Assigned task =
Reply only with how many lines in these entries hold the string "from".

(Dataset entries)
----

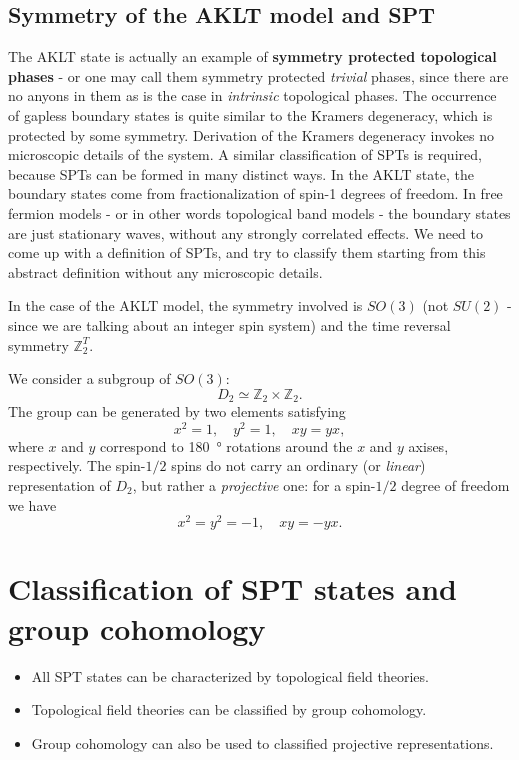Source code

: \documentclass[hyperref, a4paper]{article}
\newcommand*{\concept}[1]{{\textbf{#1}}}
\begin{document}
\subsection{Symmetry of the AKLT model and SPT}

The AKLT state is actually an example of \concept{symmetry protected topological phases} - or one may call them symmetry protected \emph{trivial} phases, since there are no anyons in them as is the case in \emph{intrinsic} topological phases. 
The occurrence of gapless boundary states is quite similar to the Kramers degeneracy, which is protected by some symmetry.
Derivation of the Kramers degeneracy invokes no microscopic details of the system. 
A similar classification of SPTs is required, because SPTs can be formed in many distinct ways.
In the AKLT state, the boundary states come from fractionalization of spin-1 degrees of freedom.
In free fermion models - or in other words topological band models - the boundary states are just 
stationary waves, without any strongly correlated effects. We need to come up with a definition of SPTs, and try to classify them starting 
from this abstract definition without any microscopic details.

In the case of the AKLT model, the symmetry involved is $SO(3)$ (not $SU(2)$ - since we are talking about an integer spin system) and the time reversal symmetry $\mathbb{Z}_2^T$.

We consider a subgroup of $SO(3)$:
\begin{equation}
    D_2 \simeq \mathbb{Z}_2 \times \mathbb{Z}_2.
\end{equation}
The group can be generated by two elements satisfying
\begin{equation}
    x^2 = 1, \quad y^2 = 1, \quad xy = yx,
\end{equation}
where $x$ and $y$ correspond to \SI{180}{\degree} rotations around the $x$ and $y$ axises, respectively.
The spin-$1/2$ spins do not carry an ordinary (or \emph{linear}) representation of $D_2$, but rather a \emph{projective} one: for a spin-$1/2$ degree of freedom we have 
\begin{equation}
    x^2 = y^2 = -1, \quad xy = - yx.
\end{equation}

\section{Classification of SPT states and group cohomology}

\begin{itemize}
    \item All SPT states can be characterized by topological field theories.
    \item Topological field theories can be classified by group cohomology.
    \item Group cohomology can also be used to classified projective representations.
\end{itemize}
\end{document}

----

Output below =
2